@Blandine wrote:
Hello, I have a population sample of 1832 bridges and want to randomly select 385 bridges. Out of those 385 bridges, I want to make sure that it has at least 16 bridges with the criteria "STRUCTURE_KIND_043A=6". "STRUCTURE_KIND_043A" is a column in my data set "ID19_PSC". I used the function SURVEYSELECT, it works fine but I only have 1 bridge with the above criteria and I don't know how to fix it.
Any idea?
/*Randomly select 385 bridges from the sample population of PSC in ID*/
PROC SURVEYSELECT DATA=ID19_PSC OUT=RBI.ID19PSC_sample METHOD=SRS /*SRS=Simple random selection*/
SAMPSIZE=385 SEED=1234567;
RUN;
You might be looking for a STRATA based on the values of the variable. Then you can specify sample sizes per strata. If your want only that specific value to have the specific size a custom format applied to the variable to create the two levels of your variable for strata. You would specify the count per strata.
Data would need to be sorted by the STRATA variable to use the Strata statement.

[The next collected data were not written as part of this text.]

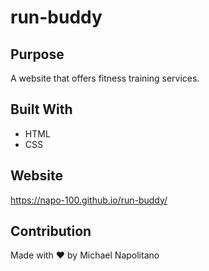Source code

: # run-buddy

## Purpose
A website that offers fitness training services.

## Built With
* HTML
* CSS

## Website
https://napo-100.github.io/run-buddy/

## Contribution
Made with ❤️ by Michael Napolitano
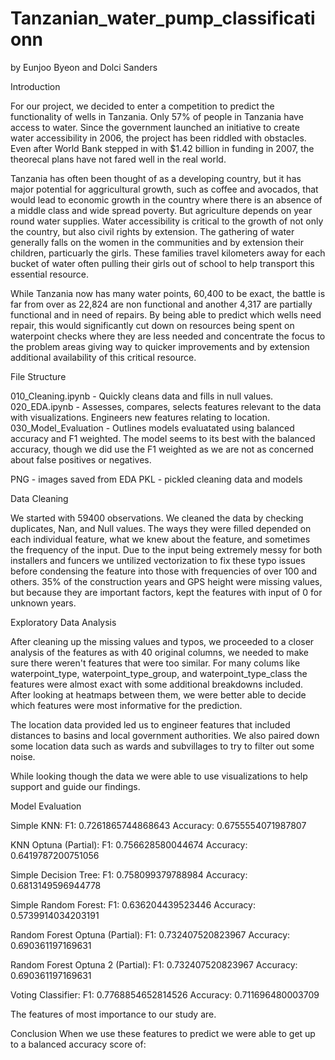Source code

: # Tanzanian_water_pump_classificationn
by Eunjoo Byeon and Dolci Sanders

Introduction

For our project, we decided to enter a competition to predict the functionality of wells in Tanzania. Only 57% of people in Tanzania have access to water. Since the government launched an initiative to create water accessibility in 2006, the project has been riddled with obstacles. Even after World Bank stepped in with $1.42 billion in funding in 2007, the theorecal plans have not fared well in the real world. 

Tanzania has often been thought of as a developing country, but it has major potential for aggricultural growth, such as coffee and avocados, that would lead to economic growth in the country where there is an absence of a middle class and wide spread poverty. But agriculture depends on year round water supplies. Water accessibility is critical to the growth of not only the country, but also civil rights by extension. The gathering of water generally falls on the women in the communities and by extension their children, particuarly the girls. These families travel kilometers away for each bucket of water often pulling their girls out of school to help transport this essential resource. 

While Tanzania now has many water points, 60,400 to be exact, the battle is far from over as 22,824 are non functional and another 4,317 are partially functional and in need of repairs. By being able to predict which wells need repair, this would significantly cut down on resources being spent on waterpoint checks where they are less needed and concentrate the focus to the problem areas giving way to quicker improvements and by extension additional availability of this critical resource. 



File Structure

010_Cleaning.ipynb - Quickly cleans data and fills in null values. 
020_EDA.ipynb - Assesses, compares, selects features relevant to the data with visualizations. 					Engineers new features relating to location. 
030_Model_Evaluation - Outlines models evaluatated using balanced accuracy and F1 weighted. 
						The model seems to its best with the balanced accuracy, though we did
						use the F1 weighted as we are not as concerned about false positives or negatives. 

PNG - images saved from EDA 
PKL - pickled cleaning data and models


Data Cleaning

We started with 59400 observations. We cleaned the data by checking duplicates, Nan, and Null  values. The ways they were filled depended on each individual feature, what we knew about the feature, and sometimes the frequency of the input. 
Due to the input being extremely messy for both installers and funcers we untilized vectorization to fix these typo issues before condensing the feature into those with frequencies of over 100 and others. 
35% of the construction years and GPS height were missing values, but because they are important factors, kept the features with input of 0 for unknown years. 

Exploratory Data Analysis

After cleaning up the missing values and typos, we proceeded to a closer analysis of the features as with 40 original columns, we needed to make sure there weren't features that were too similar. For many colums like waterpoint_type, waterpoint_type_group, and waterpoint_type_class the features were almost exact with some additional breakdowns included. After looking at heatmaps between them, we were better able to decide which features were most informative for the prediction.

The location data provided led us to engineer features that included distances to basins and local government authorities. We also paired down some location data such as wards and subvillages to try to filter out some noise. 

While looking though the data we were able to use visualizations to help support and guide our findings. 

Model Evaluation 

Simple KNN:
F1:  0.7261865744868643
Accuracy:  0.6755554071987807

KNN Optuna (Partial):
F1:  0.756628580044674
Accuracy:  0.6419787200751056

Simple Decision Tree:
F1:  0.758099379788984
Accuracy:  0.6813149596944778

Simple Random Forest:
F1:  0.636204439523446
Accuracy:  0.5739914034203191

 Random Forest Optuna (Partial):
F1:  0.732407520823967
Accuracy:  0.690361197169631

Random Forest Optuna 2 (Partial):
F1:  0.732407520823967
Accuracy:  0.690361197169631

Voting Classifier:
F1:  0.7768854652814526
Accuracy:  0.711696480003709



The features of most importance to our study are. 

Conclusion
When we use these features to predict we were able to get up to a balanced accuracy score of: 











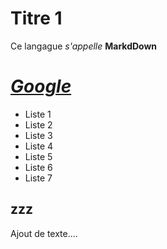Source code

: # Titre 1

Ce langague *s'appelle* **MarkdDown**

# *[Google](https://google.com)*

- Liste 1
- Liste 2
- Liste 3
- Liste 4
- Liste 5
- Liste 6
- Liste 7


## zzz

Ajout de texte....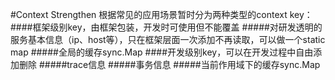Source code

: #Context Strengthen
根据常见的应用场景暂时分为两种类型的context key：      
####框架级别key，由框架包装，开发时可使用但不能覆盖
#####对研发透明的服务基本信息（ip、host等），只在框架层面一次添加不再读取，可以做一个static map
#####全局的缓存sync.Map
####开发级别key，可以在开发过程中自由添加删除
#####trace信息
#####事务信息
#####当前作用域下的缓存sync.Map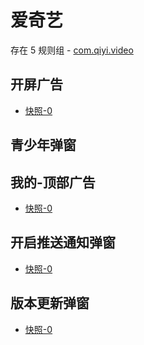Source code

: # 爱奇艺

存在 5 规则组 - [com.qiyi.video](/src/apps/com.qiyi.video.ts)

## 开屏广告

- [快照-0](https://i.gkd.li/import/13160866)

## 青少年弹窗

## 我的-顶部广告

- [快照-0](https://i.gkd.li/import/12495050)

## 开启推送通知弹窗

- [快照-0](https://i.gkd.li/import/12838152)

## 版本更新弹窗

- [快照-0](https://i.gkd.li/import/12838158)
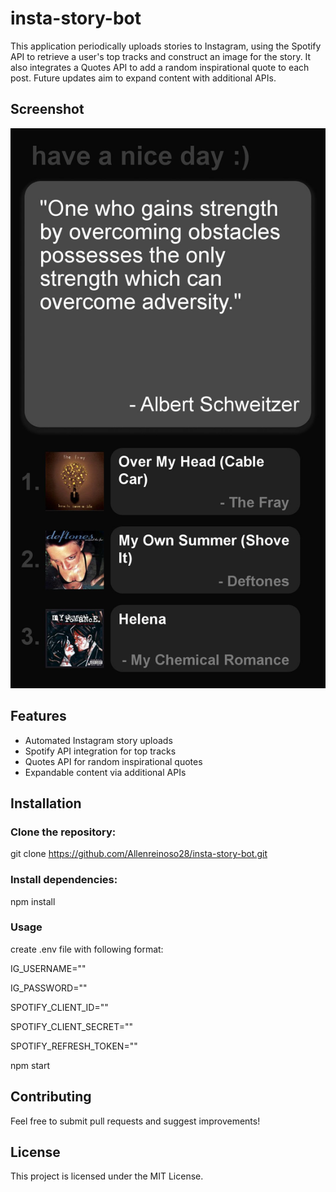 # insta-story-bot

This application periodically uploads stories to Instagram, using the Spotify API to retrieve a user's top tracks and construct an image for the story. It also integrates a Quotes API to add a random inspirational quote to each post. Future updates aim to expand content with additional APIs.
## Screenshot
![Inspirational Quote](./quote_image.jpg)

## Features
- Automated Instagram story uploads
- Spotify API integration for top tracks
- Quotes API for random inspirational quotes
- Expandable content via additional APIs

## Installation

### Clone the repository:
  git clone https://github.com/Allenreinoso28/insta-story-bot.git
### Install dependencies:
  npm install
### Usage
  create .env file with following format:
  
  IG_USERNAME=""
  
  IG_PASSWORD=""
  
  SPOTIFY_CLIENT_ID=""
  
  SPOTIFY_CLIENT_SECRET=""
  
  SPOTIFY_REFRESH_TOKEN=""
  
  npm start

## Contributing
Feel free to submit pull requests and suggest improvements!

## License
This project is licensed under the MIT License.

Here is brief example using a data set you should have available to demonstrate the basic approach:
proc sort data=sashelp.class
out=work.class;
by age;
run;
proc format;
/* the age variable only takes values
of 11 to 16 and I want to split into
two strata later
*/
value agestrata
other = '11 to 14'
15 - 16 = '15+';
run;
/* this code wants to select 6 from the 11 to 14 group
and 2 from the 15+
*/
proc surveyselect data=work.class out=work.samp
sampsize=(6 2);
strata age;
format age agestrata.;
run;
If your specific value is not the first or the last alphabetically you may need to use the format to add a value to the data set and sort on that new variable, otherwise the procedure will see 3 strata and you would have to provide 3 parameters to the SAMPSIZE option. The values in Sampsize are applied in order to the values of the Strata varaible, so the 6 above applies to the first strata and 2 to the second. This works for the example to get two records for the 15+ age group because they are the second strata value by format in order.